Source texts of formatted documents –
◇ ◇ ◇

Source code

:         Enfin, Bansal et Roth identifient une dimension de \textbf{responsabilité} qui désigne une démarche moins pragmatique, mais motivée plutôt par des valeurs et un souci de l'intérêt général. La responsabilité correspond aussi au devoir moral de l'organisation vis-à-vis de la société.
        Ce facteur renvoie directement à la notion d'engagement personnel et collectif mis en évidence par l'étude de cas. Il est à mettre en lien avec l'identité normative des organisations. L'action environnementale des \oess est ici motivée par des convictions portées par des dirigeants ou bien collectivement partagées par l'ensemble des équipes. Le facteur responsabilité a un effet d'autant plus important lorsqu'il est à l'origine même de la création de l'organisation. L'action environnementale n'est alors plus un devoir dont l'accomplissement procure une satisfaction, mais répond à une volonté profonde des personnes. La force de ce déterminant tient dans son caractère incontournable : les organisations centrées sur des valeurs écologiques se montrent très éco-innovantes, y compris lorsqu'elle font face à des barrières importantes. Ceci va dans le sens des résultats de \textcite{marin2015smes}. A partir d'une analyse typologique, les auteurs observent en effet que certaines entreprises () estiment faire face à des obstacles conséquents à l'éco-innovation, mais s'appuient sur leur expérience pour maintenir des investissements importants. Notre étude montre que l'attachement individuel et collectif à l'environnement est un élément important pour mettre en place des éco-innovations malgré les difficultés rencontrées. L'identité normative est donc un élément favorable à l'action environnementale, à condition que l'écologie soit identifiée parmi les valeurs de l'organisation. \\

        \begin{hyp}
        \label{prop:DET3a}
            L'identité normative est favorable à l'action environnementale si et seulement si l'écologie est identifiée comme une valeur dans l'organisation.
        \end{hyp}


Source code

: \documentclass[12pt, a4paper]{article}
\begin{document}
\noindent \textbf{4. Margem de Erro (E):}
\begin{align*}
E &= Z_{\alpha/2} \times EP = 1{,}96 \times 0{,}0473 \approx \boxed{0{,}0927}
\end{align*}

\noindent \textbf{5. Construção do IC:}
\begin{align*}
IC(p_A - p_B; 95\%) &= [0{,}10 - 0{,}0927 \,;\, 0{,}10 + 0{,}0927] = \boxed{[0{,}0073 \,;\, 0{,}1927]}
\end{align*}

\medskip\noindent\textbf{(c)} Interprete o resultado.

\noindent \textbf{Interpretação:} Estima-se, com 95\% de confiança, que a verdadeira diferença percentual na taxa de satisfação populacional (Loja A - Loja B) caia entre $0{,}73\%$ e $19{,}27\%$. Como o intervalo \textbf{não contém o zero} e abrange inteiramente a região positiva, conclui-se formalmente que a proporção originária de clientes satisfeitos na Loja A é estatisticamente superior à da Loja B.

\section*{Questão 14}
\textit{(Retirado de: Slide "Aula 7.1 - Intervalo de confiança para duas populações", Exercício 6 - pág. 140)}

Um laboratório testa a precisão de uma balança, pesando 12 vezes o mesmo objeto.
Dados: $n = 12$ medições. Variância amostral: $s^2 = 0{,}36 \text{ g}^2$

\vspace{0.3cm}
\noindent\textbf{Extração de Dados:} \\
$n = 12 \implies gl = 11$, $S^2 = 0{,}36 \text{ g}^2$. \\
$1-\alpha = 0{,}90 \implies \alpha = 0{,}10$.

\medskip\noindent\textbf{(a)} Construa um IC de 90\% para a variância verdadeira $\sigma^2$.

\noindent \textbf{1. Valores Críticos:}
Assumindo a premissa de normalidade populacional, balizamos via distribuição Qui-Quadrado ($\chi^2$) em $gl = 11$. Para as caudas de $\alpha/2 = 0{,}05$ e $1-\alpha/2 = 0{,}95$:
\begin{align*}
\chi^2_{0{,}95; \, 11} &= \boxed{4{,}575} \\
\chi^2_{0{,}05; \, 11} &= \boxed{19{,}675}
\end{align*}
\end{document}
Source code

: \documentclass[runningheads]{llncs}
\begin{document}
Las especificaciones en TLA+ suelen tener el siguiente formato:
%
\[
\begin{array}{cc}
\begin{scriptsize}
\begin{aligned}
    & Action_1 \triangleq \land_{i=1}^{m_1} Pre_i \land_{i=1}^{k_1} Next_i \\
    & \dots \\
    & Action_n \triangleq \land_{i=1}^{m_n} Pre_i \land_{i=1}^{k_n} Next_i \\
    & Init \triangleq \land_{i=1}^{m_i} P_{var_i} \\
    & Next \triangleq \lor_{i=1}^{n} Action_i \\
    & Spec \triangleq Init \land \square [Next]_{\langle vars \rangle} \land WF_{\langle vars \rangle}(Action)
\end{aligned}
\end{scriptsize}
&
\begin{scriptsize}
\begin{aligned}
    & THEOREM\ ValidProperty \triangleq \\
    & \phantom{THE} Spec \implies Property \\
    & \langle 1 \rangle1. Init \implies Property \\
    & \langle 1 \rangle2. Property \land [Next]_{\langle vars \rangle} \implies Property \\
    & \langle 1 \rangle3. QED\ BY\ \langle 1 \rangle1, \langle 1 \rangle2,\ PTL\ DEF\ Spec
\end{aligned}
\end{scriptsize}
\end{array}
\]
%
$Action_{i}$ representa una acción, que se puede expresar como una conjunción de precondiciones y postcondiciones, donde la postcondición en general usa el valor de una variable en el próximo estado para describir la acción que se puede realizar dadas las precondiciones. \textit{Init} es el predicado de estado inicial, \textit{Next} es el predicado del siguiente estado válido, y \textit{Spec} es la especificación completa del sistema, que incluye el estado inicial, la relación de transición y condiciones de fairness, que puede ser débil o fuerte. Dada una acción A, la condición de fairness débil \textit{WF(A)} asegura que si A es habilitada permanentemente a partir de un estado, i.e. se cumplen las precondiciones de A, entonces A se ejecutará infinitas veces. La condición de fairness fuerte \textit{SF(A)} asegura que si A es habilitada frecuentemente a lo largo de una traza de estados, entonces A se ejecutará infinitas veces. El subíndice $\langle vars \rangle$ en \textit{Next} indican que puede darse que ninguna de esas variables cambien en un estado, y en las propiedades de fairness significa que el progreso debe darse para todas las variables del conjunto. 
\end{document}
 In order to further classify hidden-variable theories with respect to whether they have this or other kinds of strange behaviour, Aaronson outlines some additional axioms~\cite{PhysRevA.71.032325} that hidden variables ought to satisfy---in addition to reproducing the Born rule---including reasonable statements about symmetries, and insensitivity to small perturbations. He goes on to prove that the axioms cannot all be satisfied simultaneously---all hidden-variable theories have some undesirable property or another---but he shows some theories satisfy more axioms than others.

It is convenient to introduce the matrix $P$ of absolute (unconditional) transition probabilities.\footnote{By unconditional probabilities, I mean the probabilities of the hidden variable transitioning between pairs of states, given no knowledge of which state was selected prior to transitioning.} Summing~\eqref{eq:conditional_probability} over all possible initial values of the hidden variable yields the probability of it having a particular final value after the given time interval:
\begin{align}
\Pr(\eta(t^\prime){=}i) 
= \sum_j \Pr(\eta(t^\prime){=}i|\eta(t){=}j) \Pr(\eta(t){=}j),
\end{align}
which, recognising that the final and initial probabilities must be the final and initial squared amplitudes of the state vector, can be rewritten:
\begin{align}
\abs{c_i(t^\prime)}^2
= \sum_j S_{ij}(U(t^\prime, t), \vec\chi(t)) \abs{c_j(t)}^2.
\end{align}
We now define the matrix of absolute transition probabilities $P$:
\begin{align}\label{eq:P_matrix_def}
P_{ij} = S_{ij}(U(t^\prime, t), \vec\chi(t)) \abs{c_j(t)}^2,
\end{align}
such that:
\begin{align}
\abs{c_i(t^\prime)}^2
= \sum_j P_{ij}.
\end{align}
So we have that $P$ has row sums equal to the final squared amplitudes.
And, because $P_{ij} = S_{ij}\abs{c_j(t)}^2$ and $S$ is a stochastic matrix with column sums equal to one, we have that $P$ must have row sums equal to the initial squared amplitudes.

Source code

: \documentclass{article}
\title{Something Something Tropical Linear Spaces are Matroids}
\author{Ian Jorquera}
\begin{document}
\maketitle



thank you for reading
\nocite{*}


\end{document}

◇ ◇ ◇

Work request –
Quote only the stretch of lines that starts the data above and ends with the line containing "de la société.", both included.

Reply –
Source code

:         Enfin, Bansal et Roth identifient une dimension de \textbf{responsabilité} qui désigne une démarche moins pragmatique, mais motivée plutôt par des valeurs et un souci de l'intérêt général. La responsabilité correspond aussi au devoir moral de l'organisation vis-à-vis de la société.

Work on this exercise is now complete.